[Saved entries]
▼▼▼

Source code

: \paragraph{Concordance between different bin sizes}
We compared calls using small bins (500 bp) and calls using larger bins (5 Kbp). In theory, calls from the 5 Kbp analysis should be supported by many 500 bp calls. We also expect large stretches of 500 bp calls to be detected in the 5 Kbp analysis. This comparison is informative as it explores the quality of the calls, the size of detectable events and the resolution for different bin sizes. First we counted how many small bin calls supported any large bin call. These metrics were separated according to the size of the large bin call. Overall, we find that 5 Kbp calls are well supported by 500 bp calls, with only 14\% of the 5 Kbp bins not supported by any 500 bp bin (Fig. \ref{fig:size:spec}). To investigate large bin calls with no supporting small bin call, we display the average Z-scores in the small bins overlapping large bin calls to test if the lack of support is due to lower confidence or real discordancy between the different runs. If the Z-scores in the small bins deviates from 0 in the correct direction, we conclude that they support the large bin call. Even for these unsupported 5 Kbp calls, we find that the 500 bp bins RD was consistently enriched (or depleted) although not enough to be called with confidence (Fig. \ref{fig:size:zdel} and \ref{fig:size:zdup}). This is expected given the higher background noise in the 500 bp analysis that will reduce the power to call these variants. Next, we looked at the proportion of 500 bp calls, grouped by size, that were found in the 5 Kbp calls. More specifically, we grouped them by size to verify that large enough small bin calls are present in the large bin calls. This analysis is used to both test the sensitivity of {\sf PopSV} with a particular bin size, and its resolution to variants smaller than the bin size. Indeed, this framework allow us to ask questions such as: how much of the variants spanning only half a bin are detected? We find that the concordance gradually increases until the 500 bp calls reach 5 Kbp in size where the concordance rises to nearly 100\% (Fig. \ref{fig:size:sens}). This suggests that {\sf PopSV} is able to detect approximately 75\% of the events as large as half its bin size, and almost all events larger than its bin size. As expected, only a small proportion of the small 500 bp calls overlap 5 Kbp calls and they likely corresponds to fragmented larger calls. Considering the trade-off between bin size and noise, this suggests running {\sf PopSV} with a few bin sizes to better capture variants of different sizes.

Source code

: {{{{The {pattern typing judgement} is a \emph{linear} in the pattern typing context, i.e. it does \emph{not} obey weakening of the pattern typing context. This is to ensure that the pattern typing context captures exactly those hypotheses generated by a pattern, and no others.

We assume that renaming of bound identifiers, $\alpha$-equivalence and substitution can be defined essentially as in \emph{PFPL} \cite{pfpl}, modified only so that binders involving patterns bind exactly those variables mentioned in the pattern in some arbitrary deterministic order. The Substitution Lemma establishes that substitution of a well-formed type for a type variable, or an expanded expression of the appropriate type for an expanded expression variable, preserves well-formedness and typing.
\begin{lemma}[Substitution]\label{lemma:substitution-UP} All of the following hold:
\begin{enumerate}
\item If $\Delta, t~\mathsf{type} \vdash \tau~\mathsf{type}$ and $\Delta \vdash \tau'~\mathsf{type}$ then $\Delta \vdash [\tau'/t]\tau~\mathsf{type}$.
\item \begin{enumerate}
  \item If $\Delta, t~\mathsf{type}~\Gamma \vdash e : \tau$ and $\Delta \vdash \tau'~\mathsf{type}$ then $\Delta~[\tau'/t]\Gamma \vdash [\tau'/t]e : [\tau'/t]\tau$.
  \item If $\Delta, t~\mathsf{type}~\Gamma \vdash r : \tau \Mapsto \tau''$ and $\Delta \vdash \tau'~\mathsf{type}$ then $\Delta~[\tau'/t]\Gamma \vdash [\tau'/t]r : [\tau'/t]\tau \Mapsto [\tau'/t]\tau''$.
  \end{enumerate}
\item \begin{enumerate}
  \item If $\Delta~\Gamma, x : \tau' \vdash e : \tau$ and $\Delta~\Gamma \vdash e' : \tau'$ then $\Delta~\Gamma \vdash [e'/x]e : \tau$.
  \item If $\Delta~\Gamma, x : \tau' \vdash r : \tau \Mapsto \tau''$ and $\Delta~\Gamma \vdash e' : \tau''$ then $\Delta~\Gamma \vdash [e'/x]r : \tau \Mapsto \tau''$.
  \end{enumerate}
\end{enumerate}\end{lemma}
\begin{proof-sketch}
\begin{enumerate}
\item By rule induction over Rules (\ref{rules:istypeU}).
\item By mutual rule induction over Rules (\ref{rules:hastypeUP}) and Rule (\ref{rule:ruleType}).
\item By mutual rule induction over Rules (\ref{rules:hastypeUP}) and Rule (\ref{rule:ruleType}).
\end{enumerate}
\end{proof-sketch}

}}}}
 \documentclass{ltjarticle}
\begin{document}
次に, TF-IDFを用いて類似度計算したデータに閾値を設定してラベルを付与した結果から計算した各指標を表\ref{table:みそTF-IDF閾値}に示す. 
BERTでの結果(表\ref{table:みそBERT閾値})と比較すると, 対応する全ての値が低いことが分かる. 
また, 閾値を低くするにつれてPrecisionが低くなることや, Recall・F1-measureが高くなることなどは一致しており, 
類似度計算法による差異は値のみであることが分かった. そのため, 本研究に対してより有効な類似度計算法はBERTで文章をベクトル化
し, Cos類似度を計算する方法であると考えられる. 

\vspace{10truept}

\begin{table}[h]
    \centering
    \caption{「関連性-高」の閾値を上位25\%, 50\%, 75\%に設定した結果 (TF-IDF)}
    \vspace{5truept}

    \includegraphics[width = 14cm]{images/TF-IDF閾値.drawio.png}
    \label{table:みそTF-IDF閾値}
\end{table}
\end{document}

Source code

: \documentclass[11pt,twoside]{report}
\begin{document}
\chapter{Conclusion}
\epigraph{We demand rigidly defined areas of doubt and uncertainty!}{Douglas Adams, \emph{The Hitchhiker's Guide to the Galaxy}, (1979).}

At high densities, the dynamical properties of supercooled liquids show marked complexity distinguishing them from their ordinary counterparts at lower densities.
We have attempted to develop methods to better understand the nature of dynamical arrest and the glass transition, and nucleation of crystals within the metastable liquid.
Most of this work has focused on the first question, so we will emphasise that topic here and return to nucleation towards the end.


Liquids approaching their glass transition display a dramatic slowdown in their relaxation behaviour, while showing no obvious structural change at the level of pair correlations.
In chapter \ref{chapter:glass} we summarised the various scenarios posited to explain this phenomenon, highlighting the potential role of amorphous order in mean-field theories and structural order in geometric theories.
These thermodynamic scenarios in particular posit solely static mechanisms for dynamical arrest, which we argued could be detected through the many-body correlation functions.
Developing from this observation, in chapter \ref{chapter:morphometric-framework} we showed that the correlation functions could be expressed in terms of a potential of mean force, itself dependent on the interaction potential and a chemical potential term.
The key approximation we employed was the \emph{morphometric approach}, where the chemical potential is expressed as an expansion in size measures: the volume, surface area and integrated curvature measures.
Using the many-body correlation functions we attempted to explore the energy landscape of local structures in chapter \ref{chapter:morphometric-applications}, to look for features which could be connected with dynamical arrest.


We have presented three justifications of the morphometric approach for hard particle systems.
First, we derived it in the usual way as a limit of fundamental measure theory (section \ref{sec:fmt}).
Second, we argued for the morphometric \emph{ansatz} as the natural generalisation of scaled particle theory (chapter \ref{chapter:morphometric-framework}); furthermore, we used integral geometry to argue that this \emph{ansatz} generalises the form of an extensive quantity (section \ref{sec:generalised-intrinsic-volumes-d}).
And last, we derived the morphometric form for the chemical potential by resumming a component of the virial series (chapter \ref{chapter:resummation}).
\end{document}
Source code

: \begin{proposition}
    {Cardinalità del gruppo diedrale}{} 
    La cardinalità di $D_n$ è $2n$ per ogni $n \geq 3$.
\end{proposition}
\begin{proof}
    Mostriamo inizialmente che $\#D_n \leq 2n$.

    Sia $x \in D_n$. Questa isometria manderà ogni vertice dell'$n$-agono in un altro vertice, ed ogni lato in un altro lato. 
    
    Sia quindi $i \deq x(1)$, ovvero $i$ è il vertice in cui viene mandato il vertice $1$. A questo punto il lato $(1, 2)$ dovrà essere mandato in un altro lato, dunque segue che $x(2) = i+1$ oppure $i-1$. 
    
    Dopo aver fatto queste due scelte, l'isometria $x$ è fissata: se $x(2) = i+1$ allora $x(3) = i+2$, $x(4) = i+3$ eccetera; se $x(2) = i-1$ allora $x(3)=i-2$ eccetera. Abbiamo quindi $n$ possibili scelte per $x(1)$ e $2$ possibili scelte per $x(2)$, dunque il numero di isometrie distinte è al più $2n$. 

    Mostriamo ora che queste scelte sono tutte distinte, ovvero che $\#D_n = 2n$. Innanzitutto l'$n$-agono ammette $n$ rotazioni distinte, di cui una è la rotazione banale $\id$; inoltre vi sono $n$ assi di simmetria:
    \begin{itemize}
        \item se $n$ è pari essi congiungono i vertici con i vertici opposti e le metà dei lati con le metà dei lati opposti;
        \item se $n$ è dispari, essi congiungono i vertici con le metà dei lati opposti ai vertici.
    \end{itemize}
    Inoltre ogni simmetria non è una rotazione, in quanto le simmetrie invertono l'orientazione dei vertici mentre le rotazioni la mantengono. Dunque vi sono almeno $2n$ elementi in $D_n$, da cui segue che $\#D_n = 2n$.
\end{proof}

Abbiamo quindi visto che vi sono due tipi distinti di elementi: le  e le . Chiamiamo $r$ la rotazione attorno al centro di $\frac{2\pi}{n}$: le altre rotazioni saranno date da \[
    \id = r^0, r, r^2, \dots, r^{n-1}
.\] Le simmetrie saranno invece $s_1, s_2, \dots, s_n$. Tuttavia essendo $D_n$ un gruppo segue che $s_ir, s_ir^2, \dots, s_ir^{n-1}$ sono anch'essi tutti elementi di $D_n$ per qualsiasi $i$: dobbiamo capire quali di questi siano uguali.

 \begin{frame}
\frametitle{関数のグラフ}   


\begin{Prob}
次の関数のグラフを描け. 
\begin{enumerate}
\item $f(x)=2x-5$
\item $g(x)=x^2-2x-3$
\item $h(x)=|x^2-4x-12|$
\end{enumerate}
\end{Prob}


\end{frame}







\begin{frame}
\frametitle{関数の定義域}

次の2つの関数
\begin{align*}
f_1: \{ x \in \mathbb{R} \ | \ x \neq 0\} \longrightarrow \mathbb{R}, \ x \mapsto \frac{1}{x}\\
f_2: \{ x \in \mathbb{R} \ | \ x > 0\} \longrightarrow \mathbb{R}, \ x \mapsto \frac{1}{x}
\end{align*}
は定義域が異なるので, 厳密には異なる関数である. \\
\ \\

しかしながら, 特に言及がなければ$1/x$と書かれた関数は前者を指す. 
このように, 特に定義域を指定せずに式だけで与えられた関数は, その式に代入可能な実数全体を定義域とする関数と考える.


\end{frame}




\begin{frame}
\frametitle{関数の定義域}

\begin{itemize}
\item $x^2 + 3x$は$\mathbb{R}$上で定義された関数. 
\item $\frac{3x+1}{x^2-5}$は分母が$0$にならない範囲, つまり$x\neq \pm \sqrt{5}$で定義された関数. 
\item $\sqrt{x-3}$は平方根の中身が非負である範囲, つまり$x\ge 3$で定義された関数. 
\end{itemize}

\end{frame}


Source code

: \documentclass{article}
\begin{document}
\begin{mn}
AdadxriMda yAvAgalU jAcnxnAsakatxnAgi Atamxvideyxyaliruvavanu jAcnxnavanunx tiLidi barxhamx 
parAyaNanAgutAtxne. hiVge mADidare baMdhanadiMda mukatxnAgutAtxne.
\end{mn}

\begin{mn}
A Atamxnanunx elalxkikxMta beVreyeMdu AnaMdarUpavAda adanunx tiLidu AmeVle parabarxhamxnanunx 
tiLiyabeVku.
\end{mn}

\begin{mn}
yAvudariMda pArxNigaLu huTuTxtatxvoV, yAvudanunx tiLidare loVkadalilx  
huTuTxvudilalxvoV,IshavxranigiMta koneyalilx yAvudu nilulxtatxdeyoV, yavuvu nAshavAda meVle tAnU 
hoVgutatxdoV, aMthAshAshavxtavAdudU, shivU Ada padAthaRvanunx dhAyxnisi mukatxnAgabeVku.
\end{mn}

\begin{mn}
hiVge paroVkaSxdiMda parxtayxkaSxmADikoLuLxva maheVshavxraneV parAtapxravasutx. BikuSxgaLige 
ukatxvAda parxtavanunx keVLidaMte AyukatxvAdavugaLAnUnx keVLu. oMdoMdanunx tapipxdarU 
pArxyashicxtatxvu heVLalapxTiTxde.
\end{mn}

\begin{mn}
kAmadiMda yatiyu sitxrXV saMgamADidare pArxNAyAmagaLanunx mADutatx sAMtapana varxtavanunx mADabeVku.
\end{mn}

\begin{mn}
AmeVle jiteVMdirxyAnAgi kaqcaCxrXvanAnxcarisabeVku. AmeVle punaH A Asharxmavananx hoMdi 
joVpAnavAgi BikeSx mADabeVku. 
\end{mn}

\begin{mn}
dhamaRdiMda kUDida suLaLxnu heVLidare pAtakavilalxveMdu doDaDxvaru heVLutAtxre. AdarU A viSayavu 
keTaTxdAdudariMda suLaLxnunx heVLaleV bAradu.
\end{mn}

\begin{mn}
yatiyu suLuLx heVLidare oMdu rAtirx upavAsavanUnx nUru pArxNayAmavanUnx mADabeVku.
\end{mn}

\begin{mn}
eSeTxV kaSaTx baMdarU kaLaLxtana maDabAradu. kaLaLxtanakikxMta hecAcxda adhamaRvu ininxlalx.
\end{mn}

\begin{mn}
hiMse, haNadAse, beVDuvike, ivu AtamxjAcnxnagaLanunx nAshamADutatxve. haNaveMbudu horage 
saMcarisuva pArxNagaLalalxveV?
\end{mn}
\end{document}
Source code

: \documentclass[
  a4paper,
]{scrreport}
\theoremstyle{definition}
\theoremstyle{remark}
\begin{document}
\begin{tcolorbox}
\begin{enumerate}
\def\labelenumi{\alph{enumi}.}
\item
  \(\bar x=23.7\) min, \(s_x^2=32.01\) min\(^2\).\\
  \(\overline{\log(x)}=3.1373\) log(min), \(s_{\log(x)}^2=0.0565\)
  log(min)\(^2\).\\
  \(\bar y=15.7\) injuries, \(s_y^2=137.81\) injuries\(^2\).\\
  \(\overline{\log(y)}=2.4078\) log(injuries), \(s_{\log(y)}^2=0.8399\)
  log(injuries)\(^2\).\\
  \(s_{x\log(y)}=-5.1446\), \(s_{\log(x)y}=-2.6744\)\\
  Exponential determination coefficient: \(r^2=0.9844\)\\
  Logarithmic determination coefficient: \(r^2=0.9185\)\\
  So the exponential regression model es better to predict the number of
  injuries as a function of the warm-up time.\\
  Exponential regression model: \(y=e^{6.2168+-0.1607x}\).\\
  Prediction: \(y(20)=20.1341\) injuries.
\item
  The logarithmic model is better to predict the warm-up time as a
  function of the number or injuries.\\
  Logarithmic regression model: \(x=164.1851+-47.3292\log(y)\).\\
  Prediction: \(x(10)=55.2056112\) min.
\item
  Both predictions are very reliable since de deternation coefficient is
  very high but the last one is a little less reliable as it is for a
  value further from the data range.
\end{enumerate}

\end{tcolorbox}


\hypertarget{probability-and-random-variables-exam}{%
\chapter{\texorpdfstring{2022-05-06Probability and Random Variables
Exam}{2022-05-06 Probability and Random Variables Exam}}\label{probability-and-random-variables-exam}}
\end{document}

▲▲▲

WHAT YOU WILL DO » Go through the lines above and copy any that contain "substitution".

SOLUTION TO THIS PROBLEM »
We assume that renaming of bound identifiers, $\alpha$-equivalence and substitution can be defined essentially as in \emph{PFPL} \cite{pfpl}, modified only so that binders involving patterns bind exactly those variables mentioned in the pattern in some arbitrary deterministic order. The Substitution Lemma establishes that substitution of a well-formed type for a type variable, or an expanded expression of the appropriate type for an expanded expression variable, preserves well-formedness and typing.
\begin{lemma}[Substitution]\label{lemma:substitution-UP} All of the following hold:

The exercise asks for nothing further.